The municipal council consists of thirty-five members elected by mixed-member proportional representation. Eighteen councillors are elected by first-past-the-post voting in eighteen wards, while the remaining seventeen are chosen from party lists so that the total number of party representatives is proportional to the number of votes received.

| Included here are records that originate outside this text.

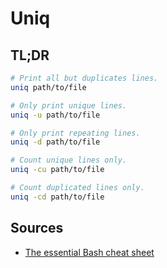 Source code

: # Uniq

## TL;DR

```sh
# Print all but duplicates lines.
uniq path/to/file

# Only print unique lines.
uniq -u path/to/file

# Only print repeating lines.
uniq -d path/to/file

# Count unique lines only.
uniq -cu path/to/file

# Count duplicated lines only.
uniq -cd path/to/file
```

## Sources

- [The essential Bash cheat sheet]

<!-- upstream -->
<!-- in-article references -->
<!-- internal references -->
<!-- external references -->
[the essential bash cheat sheet]: https://betterprogramming.pub/the-essential-bash-cheat-sheet-e1c3df06560
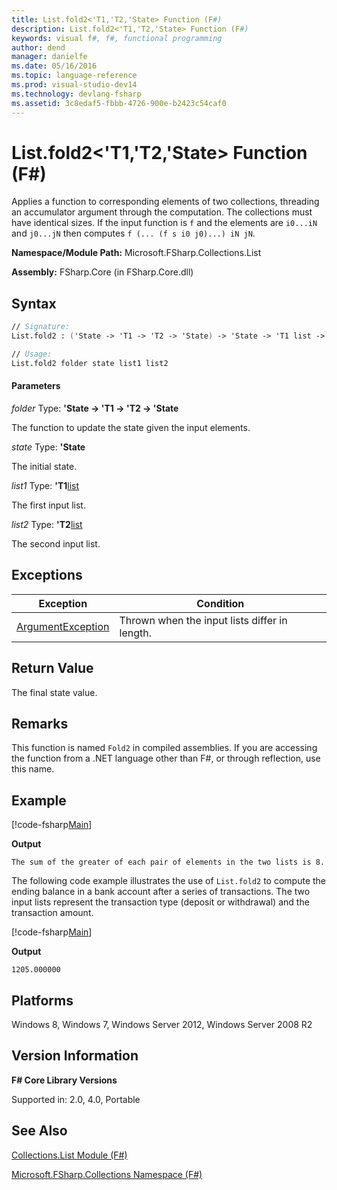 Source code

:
 ```yaml
---
title: List.fold2<'T1,'T2,'State> Function (F#)
description: List.fold2<'T1,'T2,'State> Function (F#)
keywords: visual f#, f#, functional programming
author: dend
manager: danielfe
ms.date: 05/16/2016
ms.topic: language-reference
ms.prod: visual-studio-dev14
ms.technology: devlang-fsharp
ms.assetid: 3c8edaf5-fbbb-4726-900e-b2423c54caf0 
---
```


# List.fold2<'T1,'T2,'State> Function (F#)

Applies a function to corresponding elements of two collections, threading an accumulator argument through the computation. The collections must have identical sizes. If the input function is `f` and the elements are `i0...iN` and `j0...jN` then computes `f (... (f s i0 j0)...) iN jN`.

**Namespace/Module Path:** Microsoft.FSharp.Collections.List

**Assembly:** FSharp.Core (in FSharp.Core.dll)


## Syntax

```fsharp
// Signature:
List.fold2 : ('State -> 'T1 -> 'T2 -> 'State) -> 'State -> 'T1 list -> 'T2 list -> 'State

// Usage:
List.fold2 folder state list1 list2
```

#### Parameters
*folder*
Type: **'State -&gt; 'T1 -&gt; 'T2 -&gt; 'State**


The function to update the state given the input elements.


*state*
Type: **'State**


The initial state.


*list1*
Type: **'T1**[list](https://msdn.microsoft.com/library/c627b668-477b-4409-91ed-06d7f1b3e4a7)


The first input list.


*list2*
Type: **'T2**[list](https://msdn.microsoft.com/library/c627b668-477b-4409-91ed-06d7f1b3e4a7)


The second input list.

## Exceptions

|Exception|Condition|
|----|----|
|[ArgumentException](https://msdn.microsoft.com/library/system.argumentexception.aspx)|Thrown when the input lists differ in length.|

## Return Value

The final state value.

## Remarks
This function is named `Fold2` in compiled assemblies. If you are accessing the function from a .NET language other than F#, or through reflection, use this name.

## Example

[!code-fsharp[Main](../../../samples/snippets/fslists/snippet28.fs)]

**Output**

```
The sum of the greater of each pair of elements in the two lists is 8.
```

The following code example illustrates the use of `List.fold2` to compute the ending balance in a bank account after a series of transactions. The two input lists represent the transaction type (deposit or withdrawal) and the transaction amount.

[!code-fsharp[Main](../../../samples/snippets/fslists/snippet29.fs)]

**Output**

```
1205.000000
```

## Platforms
Windows 8, Windows 7, Windows Server 2012, Windows Server 2008 R2

## Version Information
**F# Core Library Versions**

Supported in: 2.0, 4.0, Portable

## See Also
[Collections.List Module &#40;F&#35;&#41;](Collections.List-Module-%5BFSharp%5D.md)

[Microsoft.FSharp.Collections Namespace &#40;F&#35;&#41;](Microsoft.FSharp.Collections-Namespace-%5BFSharp%5D.md) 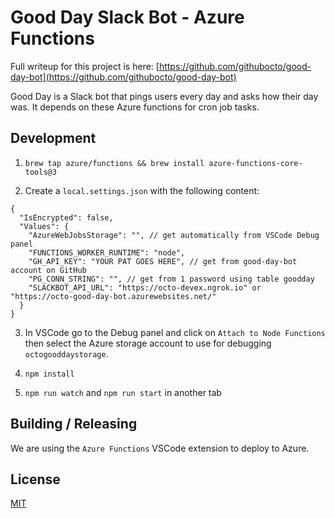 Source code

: # Good Day Slack Bot - Azure Functions

Full writeup for this project is here: [https://github.com/githubocto/good-day-bot](https://github.com/githubocto/good-day-bot)

Good Day is a Slack bot that pings users every day and asks how their day was. It depends on these Azure functions for cron job tasks.

## Development

1. `brew tap azure/functions && brew install azure-functions-core-tools@3`

2. Create a `local.settings.json` with the following content:

```jsonc
{
  "IsEncrypted": false,
  "Values": {
    "AzureWebJobsStorage": "", // get automatically from VSCode Debug panel
    "FUNCTIONS_WORKER_RUNTIME": "node",
    "GH_API_KEY": "YOUR PAT GOES HERE", // get from good-day-bot account on GitHub
    "PG_CONN_STRING": "", // get from 1 password using table goodday
    "SLACKBOT_API_URL": "https://octo-devex.ngrok.io" or "https://octo-good-day-bot.azurewebsites.net/"
  }
}
```

3. In VSCode go to the Debug panel and click on `Attach to Node Functions` then select the Azure storage account to use for debugging `octogooddaystorage`.

4. `npm install`

5. `npm run watch` and `npm run start` in another tab

## Building / Releasing

We are using the `Azure Functions` VSCode extension to deploy to Azure.

## License

[MIT](LICENSE) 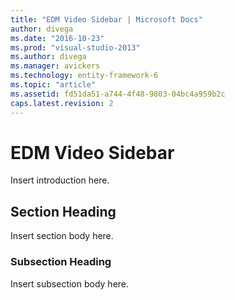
 ```yaml
---
title: "EDM Video Sidebar | Microsoft Docs"
author: divega
ms.date: "2016-10-23"
ms.prod: "visual-studio-2013"
ms.author: divega
ms.manager: avickers
ms.technology: entity-framework-6
ms.topic: "article"
ms.assetid: fd51da51-a744-4f48-9803-04bc4a959b2c
caps.latest.revision: 2
---
```

# EDM Video Sidebar
Insert introduction here.  
  
## Section Heading  
 Insert section body here.  
  
### Subsection Heading  
 Insert subsection body here. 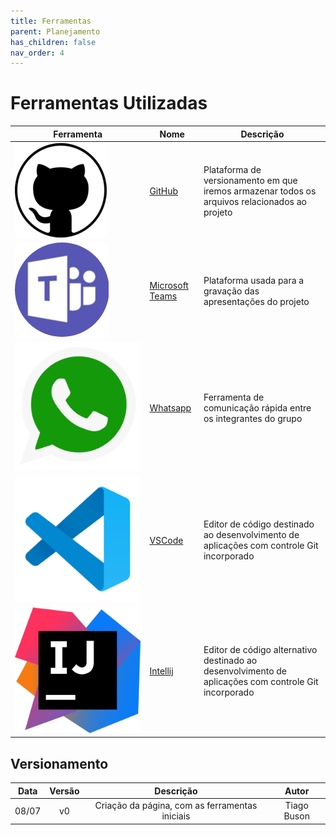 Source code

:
 ```yaml
---
title: Ferramentas
parent: Planejamento
has_children: false
nav_order: 4
---
```


# Ferramentas Utilizadas

| Ferramenta                                           | Nome                                                                                  | Descrição                                                                                            |
|------------------------------------------------------|---------------------------------------------------------------------------------------|------------------------------------------------------------------------------------------------------|
| ![GitHub_logo](../assets/logos/GitHub.png)           | [GitHub](https://github.com)                                                          | Plataforma de versionamento em que iremos armazenar todos os arquivos relacionados ao projeto        |
| ![Teams_logo](../assets/logos/Teams.png)             | [Microsoft Teams](https://www.microsoft.com/pt-br/microsoft-365/microsoft-teams/free) | Plataforma usada para a gravação das apresentações do projeto                                        |
| ![Whatsapp_logo](../assets/logos/Whatsapp.png)       | [Whatsapp](https://www.whatsapp.com)                                                  | Ferramenta de comunicação rápida entre os integrantes do grupo                                       |
| ![VSCode_logo](../assets/logos/VisualStudioCode.png) | [VSCode](https://code.visualstudio.com/)                                              | Editor de código destinado ao desenvolvimento de aplicações com controle Git incorporado             |
| ![Intellij_logo](../assets/logos/Intellij.png)       | [Intellij](https://www.jetbrains.com/idea/)                                           | Editor de código alternativo destinado ao desenvolvimento de aplicações com controle Git incorporado |

## Versionamento

| Data  | Versão |                   Descrição                    |    Autor    |
|:-----:|:------:|:----------------------------------------------:|:-----------:|
| 08/07 |   v0   | Criação da página, com as ferramentas iniciais | Tiago Buson | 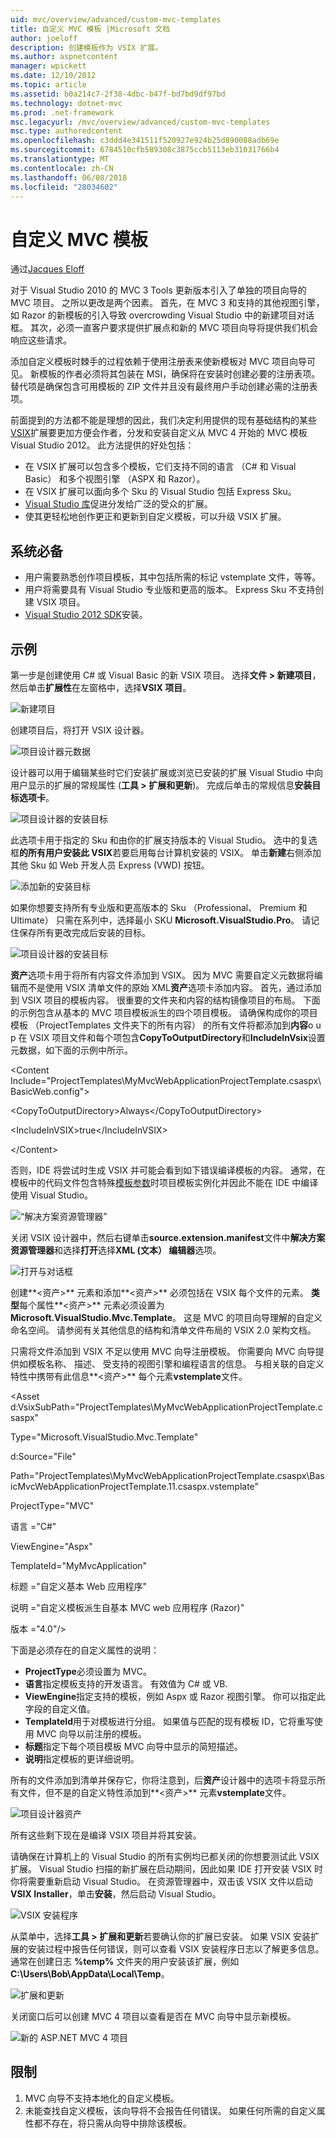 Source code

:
 ```yaml
---
uid: mvc/overview/advanced/custom-mvc-templates
title: 自定义 MVC 模板 |Microsoft 文档
author: joeloff
description: 创建模板作为 VSIX 扩展。
ms.author: aspnetcontent
manager: wpickett
ms.date: 12/10/2012
ms.topic: article
ms.assetid: b0a214c7-2f38-4dbc-b47f-bd7bd9df97bd
ms.technology: dotnet-mvc
ms.prod: .net-framework
msc.legacyurl: /mvc/overview/advanced/custom-mvc-templates
msc.type: authoredcontent
ms.openlocfilehash: c3ddd4e341511f520927e924b25d890088adb69e
ms.sourcegitcommit: 6784510cfb589308c3875ccb5113eb31031766b4
ms.translationtype: MT
ms.contentlocale: zh-CN
ms.lasthandoff: 06/08/2018
ms.locfileid: "28034602"
---
```

<a name="custom-mvc-template"></a>自定义 MVC 模板
====================
通过[Jacques Eloff](https://github.com/joeloff)

对于 Visual Studio 2010 的 MVC 3 Tools 更新版本引入了单独的项目向导的 MVC 项目。 之所以更改是两个因素。 首先，在 MVC 3 和支持的其他视图引擎，如 Razor 的新模板的引入导致 overcrowding Visual Studio 中的新建项目对话框。 其次，必须一直客户要求提供扩展点和新的 MVC 项目向导将提供我们机会响应这些请求。

添加自定义模板时棘手的过程依赖于使用注册表来使新模板对 MVC 项目向导可见。 新模板的作者必须将其包装在 MSI，确保将在安装时创建必要的注册表项。 替代项是确保包含可用模板的 ZIP 文件并且没有最终用户手动创建必需的注册表项。

前面提到的方法都不能是理想的因此，我们决定利用提供的现有基础结构的某些[VSIX](https://msdn.microsoft.com/library/ff363239.aspx)扩展要更加方便会作者，分发和安装自定义从 MVC 4 开始的 MVC 模板Visual Studio 2012。 此方法提供的好处包括：

- 在 VSIX 扩展可以包含多个模板，它们支持不同的语言 （C# 和 Visual Basic） 和多个视图引擎 （ASPX 和 Razor）。
- 在 VSIX 扩展可以面向多个 Sku 的 Visual Studio 包括 Express Sku。
- [Visual Studio 库](https://visualstudiogallery.msdn.microsoft.com/)促进分发给广泛的受众的扩展。
- 使其更轻松地创作更正和更新到自定义模板，可以升级 VSIX 扩展。

## <a name="prerequisites"></a>系统必备

- 用户需要熟悉创作项目模板，其中包括所需的标记 vstemplate 文件，等等。
- 用户将需要具有 Visual Studio 专业版和更高的版本。 Express Sku 不支持创建 VSIX 项目。
- [Visual Studio 2012 SDK](https://www.microsoft.com/download/details.aspx?id=30668)安装。

## <a name="example"></a>示例

第一步是创建使用 C# 或 Visual Basic 的新 VSIX 项目。 选择**文件 > 新建项目**，然后单击**扩展性**在左窗格中，选择**VSIX 项目**。

![新建项目](custom-mvc-templates/_static/image1.jpg)

创建项目后，将打开 VSIX 设计器。

![项目设计器元数据](custom-mvc-templates/_static/image2.jpg)

设计器可以用于编辑某些时它们安装扩展或浏览已安装的扩展 Visual Studio 中向用户显示的扩展的常规属性 (**工具 > 扩展和更新**)。 完成后单击的常规信息**安装目标选项卡**。

![项目设计器的安装目标](custom-mvc-templates/_static/image3.jpg)

此选项卡用于指定的 Sku 和由你的扩展支持版本的 Visual Studio。 选中的复选框**的所有用户安装此 VSIX**若要启用每台计算机安装的 VSIX。 单击**新建**右侧添加其他 Sku 如 Web 开发人员 Express (VWD) 按钮。

![添加新的安装目标](custom-mvc-templates/_static/image4.jpg)

如果你想要支持所有专业版和更高版本的 Sku （Professional、 Premium 和 Ultimate） 只需在系列中，选择最小 SKU **Microsoft.VisualStudio.Pro**。 请记住保存所有更改完成后安装的目标。

![项目设计器的安装目标](custom-mvc-templates/_static/image5.jpg)

**资产**选项卡用于将所有内容文件添加到 VSIX。 因为 MVC 需要自定义元数据将编辑而不是使用 VSIX 清单文件的原始 XML**资产**选项卡添加内容。 首先，通过添加到 VSIX 项目的模板内容。 很重要的文件夹和内容的结构镜像项目的布局。 下面的示例包含从基本的 MVC 项目模板派生的四个项目模板。 请确保构成你的项目模板 （ProjectTemplates 文件夹下的所有内容） 的所有文件将都添加到**内容**o u p 在 VSIX 项目文件和每个项包含**CopyToOutputDirectory**和**IncludeInVsix**设置元数据，如下面的示例中所示。

&lt;Content Include=&quot;ProjectTemplates\MyMvcWebApplicationProjectTemplate.csaspx\BasicWeb.config&quot;&gt;

&lt;CopyToOutputDirectory&gt;Always&lt;/CopyToOutputDirectory&gt;

&lt;IncludeInVSIX&gt;true&lt;/IncludeInVSIX&gt;

&lt;/Content&gt;

否则，IDE 将尝试时生成 VSIX 并可能会看到如下错误编译模板的内容。 通常，在模板中的代码文件包含特殊[模板参数](https://msdn.microsoft.com/library/eehb4faa(v=vs.110).aspx)时项目模板实例化并因此不能在 IDE 中编译使用 Visual Studio。

![“解决方案资源管理器”](custom-mvc-templates/_static/image6.jpg)

关闭 VSIX 设计器中，然后右键单击**source.extension.manifest**文件中**解决方案资源管理器**和选择**打开**选择**XML (文本） 编辑器**选项。

![打开与对话框](custom-mvc-templates/_static/image7.jpg)

创建**&lt;资产&gt;** 元素和添加**&lt;资产&gt;** 必须包括在 VSIX 每个文件的元素。 **类型**每个属性**&lt;资产&gt;** 元素必须设置为**Microsoft.VisualStudio.Mvc.Template**。 这是 MVC 的项目向导理解的自定义命名空间。 请参阅有关其他信息的结构和清单文件布局的 VSIX 2.0 架构文档。

只需将文件添加到 VSIX 不足以使用 MVC 向导注册模板。 你需要向 MVC 向导提供如模板名称、 描述、 受支持的视图引擎和编程语言的信息。 与相关联的自定义特性中携带有此信息**&lt;资产&gt;** 每个元素**vstemplate**文件。

&lt;Asset d:VsixSubPath=&quot;ProjectTemplates\MyMvcWebApplicationProjectTemplate.csaspx&quot;

Type=&quot;Microsoft.VisualStudio.Mvc.Template&quot;

d:Source=&quot;File&quot;

Path=&quot;ProjectTemplates\MyMvcWebApplicationProjectTemplate.csaspx\BasicMvcWebApplicationProjectTemplate.11.csaspx.vstemplate&quot;

ProjectType=&quot;MVC&quot;

语言 =&quot;C#&quot;

ViewEngine=&quot;Aspx&quot;

TemplateId=&quot;MyMvcApplication&quot;

标题 =&quot;自定义基本 Web 应用程序&quot;

说明 =&quot;自定义模板派生自基本 MVC web 应用程序 (Razor)&quot;

版本 =&quot;4.0&quot;/&gt;

下面是必须存在的自定义属性的说明：

- **ProjectType**必须设置为 MVC。
- **语言**指定模板支持的开发语言。 有效值为 C# 或 VB.
- **ViewEngine**指定支持的模板，例如 Aspx 或 Razor 视图引擎。 你可以指定此字段的自定义值。
- **TemplateId**用于对模板进行分组。 如果值与匹配的现有模板 ID，它将重写使用 MVC 向导以前注册的模板。
- **标题**指定下每个项目模板 MVC 向导中显示的简短描述。
- **说明**指定模板的更详细说明。

所有的文件添加到清单并保存它，你将注意到，后**资产**设计器中的选项卡将显示所有文件，但不是的自定义特性添加到**&lt;资产&gt;** 元素**vstemplate**文件。

![项目设计器资产](custom-mvc-templates/_static/image8.jpg)

所有这些剩下现在是编译 VSIX 项目并将其安装。

请确保在计算机上的 Visual Studio 的所有实例均已都关闭的你想要测试此 VSIX 扩展。 Visual Studio 扫描的新扩展在启动期间，因此如果 IDE 打开安装 VSIX 时你将需要重新启动 Visual Studio。 在资源管理器中，双击该 VSIX 文件以启动**VSIX Installer**，单击**安装**，然后启动 Visual Studio。

![VSIX 安装程序](custom-mvc-templates/_static/image9.jpg)

从菜单中，选择**工具 > 扩展和更新**若要确认你的扩展已安装。 如果 VSIX 安装扩展的安装过程中报告任何错误，则可以查看 VSIX 安装程序日志以了解更多信息。 通常在创建日志 **%temp%** 文件夹的用户安装该扩展，例如**C:\Users\Bob\AppData\Local\Temp**。

![扩展和更新](custom-mvc-templates/_static/image10.jpg)

关闭窗口后可以创建 MVC 4 项目以查看是否在 MVC 向导中显示新模板。

![新的 ASP.NET MVC 4 项目](custom-mvc-templates/_static/image11.jpg)

## <a name="limitations"></a>限制

1. MVC 向导不支持本地化的自定义模板。
2. 未能查找自定义模板，该向导将不会报告任何错误。 如果任何所需的自定义属性都不存在，将只需从向导中排除该模板。
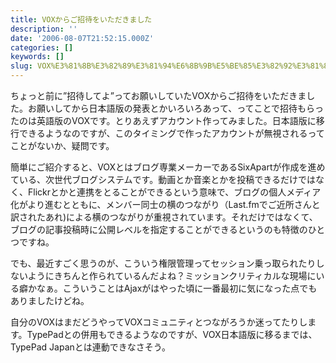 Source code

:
 ```yaml
---
title: VOXからご招待をいただきました
description: ''
date: '2006-08-07T21:52:15.000Z'
categories: []
keywords: []
slug: VOX%E3%81%8B%E3%82%89%E3%81%94%E6%8B%9B%E5%BE%85%E3%82%92%E3%81%84%E3%81%9F%E3%81%A0%E3%81%8D%E3%81%BE%E3%81%97%E3%81%9F
---
```

ちょっと前に”招待してよ”ってお願いしていたVOXからご招待をいただきました。お願いしてから日本語版の発表とかいろいろあって、ってことで招待もらったのは英語版のVOXです。とりあえずアカウント作ってみました。日本語版に移行できるようなのですが、このタイミングで作ったアカウントが無視されるってことがないか、疑問です。

簡単にご紹介すると、VOXとはブログ専業メーカーであるSixApartが作成を進めている、次世代ブログシステムです。動画とか音楽とかを投稿できるだけではなく、Flickrとかと連携をとることができるという意味で、ブログの個人メディア化がより進むとともに、メンバー同士の横のつながり（Last.fmでご近所さんと訳されたあれ)による横のつながりが重視されています。それだけではなくて、ブログの記事投稿時に公開レベルを指定することができるというのも特徴のひとつですね。

でも、最近すごく思うのが、こういう権限管理ってセッション乗っ取られたりしないようにきちんと作られているんだよね？ミッションクリティカルな現場にいる癖かなぁ。こういうことはAjaxがはやった頃に一番最初に気になった点でもありましたけどね。

自分のVOXはまだどうやってVOXコミュニティとつながろうか迷ってたりします。TypePadとの併用もできるようなのですが、VOX日本語版に移るまでは、TypePad Japanとは連動できなさそう。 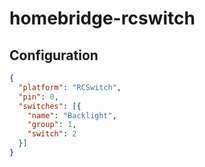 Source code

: # homebridge-rcswitch
## Configuration
```json
{
  "platform": "RCSwitch",
  "pin": 0,
  "switches": [{
    "name": "Backlight",
    "group": 1,
    "switch": 2
  }]
}
```
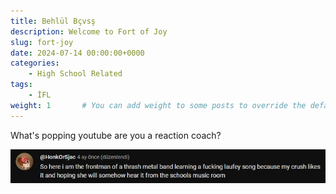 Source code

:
 ```yaml
---
title: Behlül Bçvsş
description: Welcome to Fort of Joy
slug: fort-joy
date: 2024-07-14 00:00:00+0000
categories:
    - High School Related
tags:
    - İFL
weight: 1       # You can add weight to some posts to override the default sorting (date descending)
---
```


What's popping youtube are you a reaction coach?

![Img 1](img1.jpg)
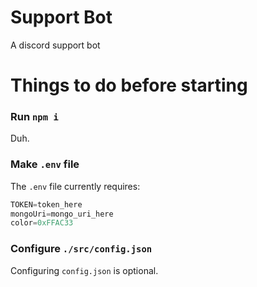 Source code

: # Support Bot
A discord support bot

# Things to do before starting
### Run `npm i`
Duh.

### Make `.env` file
The `.env` file currently requires:
```js
TOKEN=token_here
mongoUri=mongo_uri_here
color=0xFFAC33
```

### Configure `./src/config.json`
Configuring `config.json` is optional.
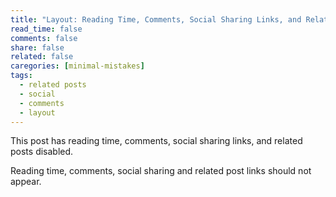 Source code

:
 ```yaml
---
title: "Layout: Reading Time, Comments, Social Sharing Links, and Related Posts Disabled"
read_time: false
comments: false
share: false
related: false
caregories: [minimal-mistakes]
tags:
  - related posts
  - social
  - comments
  - layout
---
```


This post has reading time, comments, social sharing links, and related posts disabled.

Reading time, comments, social sharing and related post links should not appear.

In the election of 1 November 2021 the African National Congress (ANC) won a reduced majority of nineteen seats on the council.

The following table shows the results of the 2021 election.

| Party |  | Ward |  |  | List |  |  | Total seats |
| Votes | % | Seats | Votes | % | Seats |
|  | African National Congress | 17,418 | 51.40 | 16 | 17,930 | 52.82 | 3 | 19 |
|  | Inkatha Freedom Party | 8,832 | 26.06 | 2 | 9,307 | 27.42 | 8 | 10 |
|  | Economic Freedom Fighters | 3,453 | 10.19 | 0 | 3,647 | 10.74 | 4 | 4 |
|  | Democratic Alliance | 781 | 2.30 | 0 | 793 | 2.34 | 1 | 1 |
|  | Independent candidates | 1,512 | 4.46 | 0 |  |  |  | 0 |
|  | African Independent Congress | 652 | 1.92 | 0 | 680 | 2.00 | 1 | 1 |
|  | Justice and Employment Party | 248 | 0.73 | 0 | 413 | 1.22 | 0 | 0 |
|  | African Transformation Movement | 268 | 0.79 | 0 | 354 | 1.04 | 0 | 0 |
|  | National Freedom Party | 260 | 0.77 | 0 | 334 | 0.98 | 0 | 0 |
|  | African Christian Democratic Party | 164 | 0.48 | 0 | 164 | 0.48 | 0 | 0 |
|  | Abantu Batho Congress | 138 | 0.41 | 0 | 132 | 0.39 | 0 | 0 |
|  | African Federal Convention | 60 | 0.18 | 0 | 55 | 0.16 | 0 | 0 |
|  | Al Jama-ah | 50 | 0.15 | 0 | 38 | 0.11 | 0 | 0 |
|  | African People's Movement | 26 | 0.08 | 0 | 50 | 0.15 | 0 | 0 |
|  | United Christian Democratic Party | 27 | 0.08 | 0 | 48 | 0.14 | 0 | 0 |
| Total |  | 33,889 | 100.00 | 18 | 33,945 | 100.00 | 17 | 35 |
| Valid votes |  | 33,889 | 97.53 |  | 33,945 | 97.48 |  |  |
| Invalid/blank votes |  | 860 | 2.47 |  | 876 | 2.52 |  |  |
| Total votes |  | 34,749 | 100.00 |  | 34,821 | 100.00 |  |  |
| Registered voters/turnout |  | 74,694 | 46.52 |  | 74,694 | 46.62 |  |  |

==Corruption and assassination==
On 31 January 2025, African National Congress councillor Phendukani Mabhida wrote to the regional executive exposing corruption in the Mandeni municipality. Mandeni was assassinated hours before he was due to appear at a meeting to further address these concerns.